Dr Kumara Ward, a lecturer from the School of Education at UWS, completed a PhD in 2010 entitled The Living Curriculum: A Natural Wonder – which explored the use of creative arts and music as a learning tool in the early childhood sector.
During monthly research visits to four early childhood centres throughout 2009, Dr Ward observed the children’s concern about the Black Saturday Bushfires and developed creative experiences and stories to help the children understand the disaster, particularly where there were fires in their local area.
“I was due to visit a preschool in the week following Black Saturday and the teacher educator mentioned on the phone that the children were concerned and curious about where the animals had gone and what they would do,” says Dr Ward.
“Using a story about Croaka Loka, a green tree frog who needed to find a body of water in which to shelter from the fires, it was possible to sensitively address the children’s concerns during the lesson and discuss what animals do when a fire is coming and how they might manage in a burnt-out habitat.”
Children participating in a movement and dance session
Croaka Loka’s story was accompanied by a new song written for the lesson by Dr Ward and the children were encouraged to join a movement and dance session where, using lightweight coloured silk veils, they could move the wind and fire. They were also engaged in dramatising the animals emerging in the morning mist after the fires and the gradual renewal of growth in the forest.

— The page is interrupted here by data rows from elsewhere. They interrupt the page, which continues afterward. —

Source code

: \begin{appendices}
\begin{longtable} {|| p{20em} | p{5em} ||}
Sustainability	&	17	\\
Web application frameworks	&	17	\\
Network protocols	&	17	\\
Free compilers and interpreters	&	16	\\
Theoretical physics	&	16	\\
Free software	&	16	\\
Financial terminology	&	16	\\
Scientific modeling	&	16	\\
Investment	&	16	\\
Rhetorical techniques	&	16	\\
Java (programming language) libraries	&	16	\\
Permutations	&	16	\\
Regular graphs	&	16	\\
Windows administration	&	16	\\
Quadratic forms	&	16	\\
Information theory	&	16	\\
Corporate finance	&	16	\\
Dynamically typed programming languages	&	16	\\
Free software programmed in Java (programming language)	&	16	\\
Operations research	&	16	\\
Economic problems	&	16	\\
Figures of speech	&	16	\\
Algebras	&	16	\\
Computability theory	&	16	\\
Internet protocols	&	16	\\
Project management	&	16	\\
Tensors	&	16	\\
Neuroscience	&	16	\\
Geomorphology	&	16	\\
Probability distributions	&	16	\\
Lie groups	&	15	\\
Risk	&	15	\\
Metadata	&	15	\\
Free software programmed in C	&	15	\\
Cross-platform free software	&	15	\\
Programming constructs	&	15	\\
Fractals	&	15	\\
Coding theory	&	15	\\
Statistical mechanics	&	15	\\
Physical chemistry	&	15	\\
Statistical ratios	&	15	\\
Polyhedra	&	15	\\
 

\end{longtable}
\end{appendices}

After the movement session, the children were invited to assist in creating the scene of Croaka Loka’s new pond on the playroom floor with large pieces of cloth and a variety of seedpods, shells, bark, twigs and small rocks.
Through surveys with early childhood educators and observations of children’s behaviours during visits to preschools, Dr Ward found that the arts can successfully contribute to children’s developing connection with their local natural environments.
“The arts are an effective vehicle through which children can be provided with opportunities to understand and identify with the lifecycles, habitats, interrelationships, form, colour, patterns and wisdom of the natural world,” says Dr Ward.
“From the very first research visit when educators started using the arts to explore and represent the natural world, the children in all of the preschools showed concern for the natural world and expressed concepts of care or nurture.
“The January 2013 bushfires are a force of nature that is happening now and they will be part of the children’s consciousness. While they represent hardship and tragedy for some, they also represent opportunities to engage in discussions, stories and creative experiences about the natural world that highlight its power, diversity and capacity for renewal.”